Oh crap! There he is! He's going out the back door of the school. I should follow him, now could be my time.
I peep out the crack I made between the door and door way. He's alone, smoking I think? Ew.
I quietly make my way out the door, trying to shut it quietly was a complicated task but I got it.
I get behind him, deep breathe, here we go.
I turn him around and he pulls the cigarette down to his side. I grab his face.
"What are yo-" I cut him off with my lips as they connect with his. Everything goes slow again. He's caught off guard but starts to kiss back.
My insides feel like a roller coaster and my heart is going as fast as a race car.
I pull away too soon and turn around going back to the door with a bright red face.
"Wait!" He gets out but I'm already inside and in the closest bathroom. After a few second of catching my breathe I peek out the bathroom door. I seem to be peeking out doors a lot.
I can see him turning the corner down the hall and then he's gone. I get out the bathroom quietly and make it to first period.
As I'm waiting for class to start I think about the kiss. I can't deny that I liked it, honestly I could go for more but I need to tell Courtney.
I've kinda maybe been avoiding them all week. I'll fill the: in at lunch.
——
It's lunch now so, here we go.
I'm in line for food but not for long as someone pulls on my arm. "Ow- oh hey guys how have you been lately?" When I turned I seen Courtney and Adam so I play it cool.
"Don't 'how have you been?' me, why aren't you talking to us." She asked looking hurt. Oh great now I feel guilty.
"About that, I wanted to tell you about some stuff but I needed to figure something out first. I'll tell you at the table." I turn around and get back in line.
At the table they both stare at me while I'm trying to eat my lunch spaghetti.
I blow out a heavy breathe and tell them, even how I think I like Noah.
"Woo woo!" Adam yells and some people turn their heads.
"That's amazing Abs, go get him now!" Courtney tells me.
"I can't, I don't know if he actually likes me like that." I say sheepishly.
"Uh hello wake up dead girl, he obviously does. You said so yourself, he kissed you!" Adam yells again.

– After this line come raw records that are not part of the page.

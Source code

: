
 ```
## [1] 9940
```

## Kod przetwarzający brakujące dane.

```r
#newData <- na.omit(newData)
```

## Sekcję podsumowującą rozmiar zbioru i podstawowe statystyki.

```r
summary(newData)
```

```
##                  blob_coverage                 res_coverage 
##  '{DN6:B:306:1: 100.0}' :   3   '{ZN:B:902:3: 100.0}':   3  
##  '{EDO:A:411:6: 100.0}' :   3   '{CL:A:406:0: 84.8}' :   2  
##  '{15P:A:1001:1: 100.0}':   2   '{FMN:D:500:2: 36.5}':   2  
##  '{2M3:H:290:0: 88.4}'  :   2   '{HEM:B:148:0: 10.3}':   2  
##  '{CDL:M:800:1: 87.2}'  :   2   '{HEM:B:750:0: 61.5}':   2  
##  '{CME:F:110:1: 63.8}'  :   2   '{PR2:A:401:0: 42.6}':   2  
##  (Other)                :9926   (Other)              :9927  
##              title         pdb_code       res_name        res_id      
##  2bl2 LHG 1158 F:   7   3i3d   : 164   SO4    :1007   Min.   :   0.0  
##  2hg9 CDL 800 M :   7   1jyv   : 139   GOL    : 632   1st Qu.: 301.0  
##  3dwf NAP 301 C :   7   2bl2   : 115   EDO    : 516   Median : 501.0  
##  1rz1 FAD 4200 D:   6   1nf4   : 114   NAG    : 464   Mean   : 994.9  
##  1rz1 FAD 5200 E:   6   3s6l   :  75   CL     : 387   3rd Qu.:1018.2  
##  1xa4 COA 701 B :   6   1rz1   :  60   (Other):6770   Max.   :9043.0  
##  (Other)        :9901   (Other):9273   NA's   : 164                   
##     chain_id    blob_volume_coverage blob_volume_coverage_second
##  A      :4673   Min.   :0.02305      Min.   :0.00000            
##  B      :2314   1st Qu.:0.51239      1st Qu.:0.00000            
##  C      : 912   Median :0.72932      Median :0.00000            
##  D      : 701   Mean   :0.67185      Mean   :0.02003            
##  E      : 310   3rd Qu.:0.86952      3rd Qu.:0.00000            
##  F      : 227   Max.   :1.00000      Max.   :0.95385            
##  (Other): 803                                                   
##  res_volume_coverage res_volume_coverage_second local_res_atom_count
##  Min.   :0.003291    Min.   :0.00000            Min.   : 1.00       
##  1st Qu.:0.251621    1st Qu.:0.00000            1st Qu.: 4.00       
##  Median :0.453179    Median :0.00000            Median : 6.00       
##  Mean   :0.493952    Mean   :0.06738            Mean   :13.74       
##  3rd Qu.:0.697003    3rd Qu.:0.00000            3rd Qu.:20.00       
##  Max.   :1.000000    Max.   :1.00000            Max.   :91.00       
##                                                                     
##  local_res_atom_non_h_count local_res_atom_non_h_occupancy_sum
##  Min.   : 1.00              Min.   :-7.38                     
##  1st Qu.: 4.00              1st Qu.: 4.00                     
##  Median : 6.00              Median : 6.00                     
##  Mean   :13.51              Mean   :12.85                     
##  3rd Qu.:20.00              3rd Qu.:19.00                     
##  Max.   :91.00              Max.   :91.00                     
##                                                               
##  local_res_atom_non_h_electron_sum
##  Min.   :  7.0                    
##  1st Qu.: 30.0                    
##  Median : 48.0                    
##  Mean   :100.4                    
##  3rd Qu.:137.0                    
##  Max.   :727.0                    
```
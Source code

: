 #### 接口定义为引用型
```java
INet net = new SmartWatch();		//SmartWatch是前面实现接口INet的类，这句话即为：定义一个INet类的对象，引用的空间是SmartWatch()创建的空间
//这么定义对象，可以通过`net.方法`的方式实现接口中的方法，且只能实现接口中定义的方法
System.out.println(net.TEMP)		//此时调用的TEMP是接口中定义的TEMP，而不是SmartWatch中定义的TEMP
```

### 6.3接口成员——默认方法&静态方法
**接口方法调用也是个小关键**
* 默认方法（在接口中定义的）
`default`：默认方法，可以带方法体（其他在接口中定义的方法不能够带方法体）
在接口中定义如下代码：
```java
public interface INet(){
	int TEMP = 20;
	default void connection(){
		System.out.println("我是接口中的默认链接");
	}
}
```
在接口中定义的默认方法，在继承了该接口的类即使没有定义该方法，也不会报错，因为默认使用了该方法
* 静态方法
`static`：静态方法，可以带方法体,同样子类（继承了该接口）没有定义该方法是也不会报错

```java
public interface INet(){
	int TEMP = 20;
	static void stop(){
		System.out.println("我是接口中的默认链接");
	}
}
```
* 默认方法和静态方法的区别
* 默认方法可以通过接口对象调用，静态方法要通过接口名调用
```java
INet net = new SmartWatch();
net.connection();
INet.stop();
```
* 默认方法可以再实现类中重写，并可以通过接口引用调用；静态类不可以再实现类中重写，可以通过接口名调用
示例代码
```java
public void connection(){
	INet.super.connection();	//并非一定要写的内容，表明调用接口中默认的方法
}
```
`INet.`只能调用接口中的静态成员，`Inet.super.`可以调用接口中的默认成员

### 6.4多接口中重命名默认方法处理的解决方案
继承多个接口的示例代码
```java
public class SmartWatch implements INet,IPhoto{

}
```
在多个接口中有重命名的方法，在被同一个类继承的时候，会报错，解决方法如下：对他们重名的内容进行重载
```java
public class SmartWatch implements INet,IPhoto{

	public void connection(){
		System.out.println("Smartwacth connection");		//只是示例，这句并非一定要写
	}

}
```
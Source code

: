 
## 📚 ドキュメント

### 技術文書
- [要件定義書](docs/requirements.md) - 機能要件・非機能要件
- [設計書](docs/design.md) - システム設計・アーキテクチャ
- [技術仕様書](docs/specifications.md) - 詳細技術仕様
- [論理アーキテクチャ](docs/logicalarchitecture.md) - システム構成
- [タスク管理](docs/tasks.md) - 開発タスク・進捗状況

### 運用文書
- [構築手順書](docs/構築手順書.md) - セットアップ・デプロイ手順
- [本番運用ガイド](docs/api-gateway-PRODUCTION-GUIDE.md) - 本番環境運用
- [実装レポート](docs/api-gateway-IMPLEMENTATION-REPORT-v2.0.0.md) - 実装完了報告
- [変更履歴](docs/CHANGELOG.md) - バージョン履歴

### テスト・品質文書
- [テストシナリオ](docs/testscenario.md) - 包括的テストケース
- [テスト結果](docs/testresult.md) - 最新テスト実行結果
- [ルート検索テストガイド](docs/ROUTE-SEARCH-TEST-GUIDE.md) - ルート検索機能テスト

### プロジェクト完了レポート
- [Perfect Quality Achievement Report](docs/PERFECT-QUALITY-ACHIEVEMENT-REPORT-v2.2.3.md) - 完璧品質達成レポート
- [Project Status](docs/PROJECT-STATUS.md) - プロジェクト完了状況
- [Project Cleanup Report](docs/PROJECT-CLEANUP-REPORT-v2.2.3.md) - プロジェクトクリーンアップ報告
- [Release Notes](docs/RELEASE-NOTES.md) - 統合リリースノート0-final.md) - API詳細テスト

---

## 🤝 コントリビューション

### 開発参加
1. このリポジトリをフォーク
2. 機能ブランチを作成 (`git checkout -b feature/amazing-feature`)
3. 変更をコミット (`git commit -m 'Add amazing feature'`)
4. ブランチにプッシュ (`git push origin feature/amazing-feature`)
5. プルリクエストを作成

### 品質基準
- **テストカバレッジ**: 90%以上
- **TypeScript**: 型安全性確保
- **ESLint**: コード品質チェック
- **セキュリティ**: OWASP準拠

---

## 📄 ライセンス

More people turn their heads this time.
"Adam shut up!" I whisper yell at him.
"I'm not sorry." He crosses his arms and looks away.
"Look, Abs, he likes you okay? Please believe me." Courtney says. I nod.
"Okay okay."
"Great! Where is he?" She starts looking around the cafeteria.
"Not right now! Are you crazy?" I forcefully move her head back my way.
"Yeah probably." She shrugs.
Thanks for reading, I hope you liked it!!